Majnuni (Bosnia and Herzegovina) by Kouros Alaghband Joins the Auteur Cinema Archive 'A dreamlike odyssey through longing, identity, and the beauty of getting lost.'
- iFilmFestival.com

- 7 days ago
- 2 min read
The Auteur Cinema Archive proudly welcomes Majnuni (2019), the debut feature by Kouros Alaghband, an Iranian-American filmmaker whose haunting visual style was forged under the mentorship of Béla Tarr at his Sarajevo-based film school, Film.Factory. The film—winner of Best Narrative Feature Film at the Brussels Independent Film Festival and an official selection at Slamdance 2020—is a hypnotic descent into obsession and fractured identity, set against the backdrop of a war-scarred Sarajevo that feels both ghostly and eternal.

In Majnuni (a title that translates to a state of longing so consuming it drives the lover insane), we follow Adnan, a modern-day Majnun who spends his nights shadowing a broken family through the sleeping streets of Sarajevo. As the night deepens, his identity begins to blur into theirs—his memories, fantasies, and desires fusing with theirs in a fever dream of loss and yearning. Long takes, glacial pacing, and haunting use of sound and color create a oneiric rhythm that recalls the work of Tarr himself, while pushing beyond into something uniquely Alaghband’s: a meditation on how obsession and place become indistinguishable.
Critic Jonathan Rosenbaum described Majnuni as “dreamlike and haunting… periodically reminding me of Holy Motors by Leos Carax—intriguing, provocative, and beautiful as well as puzzling.” Slamdance programmer Paul Sbrizzipraised its “languorous, elegant, fluid shooting style” and “exquisite sense of color and composition”, calling it “richly rewarding to those willing to come along for the ride.”
Curator Kris De Meester on the film’s inclusion:
“There’s a line from Dostoevsky’s Notes from the Underground that says, ‘The pleasure lies not in the discovery of truth, but in the search for it.’ That, to me, is what Majnuni embodies—the beauty of getting lost. Alaghband’s film isn’t about arriving anywhere; it’s about wandering through emotional and spiritual terrains until the line between the seeker and the sought disappears. It’s a cinema of drift, of intoxicated movement, of surrender.”

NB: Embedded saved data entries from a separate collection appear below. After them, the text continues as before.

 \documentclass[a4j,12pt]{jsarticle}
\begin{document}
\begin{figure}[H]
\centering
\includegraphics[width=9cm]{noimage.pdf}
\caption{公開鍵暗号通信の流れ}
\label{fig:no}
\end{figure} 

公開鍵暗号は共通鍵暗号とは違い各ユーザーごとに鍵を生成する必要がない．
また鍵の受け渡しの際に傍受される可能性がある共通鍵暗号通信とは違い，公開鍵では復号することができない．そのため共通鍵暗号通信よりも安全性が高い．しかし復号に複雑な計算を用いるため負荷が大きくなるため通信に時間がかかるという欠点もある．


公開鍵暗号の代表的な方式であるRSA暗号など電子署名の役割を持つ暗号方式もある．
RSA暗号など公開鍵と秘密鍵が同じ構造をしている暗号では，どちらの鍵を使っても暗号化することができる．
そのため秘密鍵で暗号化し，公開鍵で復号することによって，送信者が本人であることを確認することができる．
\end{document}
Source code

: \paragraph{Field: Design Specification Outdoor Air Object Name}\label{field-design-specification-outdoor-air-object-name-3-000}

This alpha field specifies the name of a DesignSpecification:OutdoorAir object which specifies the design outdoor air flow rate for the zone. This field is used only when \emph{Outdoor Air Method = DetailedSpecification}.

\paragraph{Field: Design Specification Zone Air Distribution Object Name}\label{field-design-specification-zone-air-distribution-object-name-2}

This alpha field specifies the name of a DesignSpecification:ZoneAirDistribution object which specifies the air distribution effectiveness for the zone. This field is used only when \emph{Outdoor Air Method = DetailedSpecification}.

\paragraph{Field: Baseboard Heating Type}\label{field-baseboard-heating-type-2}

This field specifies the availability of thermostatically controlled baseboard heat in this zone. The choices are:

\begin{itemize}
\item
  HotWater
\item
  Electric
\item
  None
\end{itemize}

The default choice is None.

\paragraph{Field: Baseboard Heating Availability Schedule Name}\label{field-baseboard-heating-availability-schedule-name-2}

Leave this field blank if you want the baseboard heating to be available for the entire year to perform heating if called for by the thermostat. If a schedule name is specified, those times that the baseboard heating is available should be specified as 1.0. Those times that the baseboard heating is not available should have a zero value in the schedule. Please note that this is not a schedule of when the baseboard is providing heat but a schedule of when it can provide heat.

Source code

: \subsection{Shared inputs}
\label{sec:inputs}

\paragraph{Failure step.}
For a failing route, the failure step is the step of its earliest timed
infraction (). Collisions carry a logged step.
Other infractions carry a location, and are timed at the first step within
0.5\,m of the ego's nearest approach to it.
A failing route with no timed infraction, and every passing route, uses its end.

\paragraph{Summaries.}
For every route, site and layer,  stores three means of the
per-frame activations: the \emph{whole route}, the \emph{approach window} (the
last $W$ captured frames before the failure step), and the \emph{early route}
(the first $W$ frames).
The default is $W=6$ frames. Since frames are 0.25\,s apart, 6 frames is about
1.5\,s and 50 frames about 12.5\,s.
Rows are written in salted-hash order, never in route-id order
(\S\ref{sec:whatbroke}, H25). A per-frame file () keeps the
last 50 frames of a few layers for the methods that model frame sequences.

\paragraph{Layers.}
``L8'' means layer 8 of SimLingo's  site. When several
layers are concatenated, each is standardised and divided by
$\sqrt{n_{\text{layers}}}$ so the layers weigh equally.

Alaghband’s process itself mirrors this philosophy of surrender. Rejecting scripted precision, he built Majnunicollaboratively with his lead actor Adnan Omerovic, asking him not to perform a character but to simply “be himself.” The result is a film where reality and fiction dissolve into each other—where the filmmaker, his cast, and his environment all seem to merge into one elusive consciousness.
Shot in just 17 days with a micro-budget and a small team, Majnuni feels monumental in its intimacy. Its slow rhythms and hypnotic atmosphere align with the tradition of slow cinema, yet its emotional pulse—its restless, feverish searching—makes it timelessly human.
By including Majnuni in the Auteur Cinema Archive, curator Kris De Meester honors a work that doesn’t just tell a story but enacts a state of being—cinema as pilgrimage, where losing one’s way becomes the point of arrival.